WORK TO COMPLETE: All the lines below should appear again unchanged, though their pictures should not.

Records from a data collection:
--

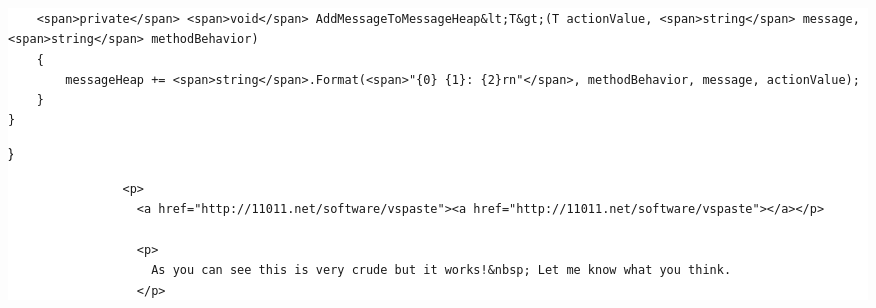         <span>private</span> <span>void</span> AddMessageToMessageHeap&lt;T&gt;(T actionValue, <span>string</span> message, <span>string</span> methodBehavior)
        {
            messageHeap += <span>string</span>.Format(<span>"{0} {1}: {2}rn"</span>, methodBehavior, message, actionValue);
        }
    }
}</font>
</pre>
                    
                    <p>
                      <a href="http://11011.net/software/vspaste"><a href="http://11011.net/software/vspaste"></a></p> 
                      
                      <p>
                        As you can see this is very crude but it works!&nbsp; Let me know what you think.
                      </p>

--

YOUR SOLUTION:
         <span>private</span> <span>void</span> AddMessageToMessageHeap&lt;T&gt;(T actionValue, <span>string</span> message, <span>string</span> methodBehavior)
        {
            messageHeap += <span>string</span>.Format(<span>"{0} {1}: {2}rn"</span>, methodBehavior, message, actionValue);
        }
    }
}</font>
</pre>
                    
                    <p>
                      <a href="http://11011.net/software/vspaste"><a href="http://11011.net/software/vspaste"></a></p> 
                      
                      <p>
                        As you can see this is very crude but it works!&nbsp; Let me know what you think.
                      </p>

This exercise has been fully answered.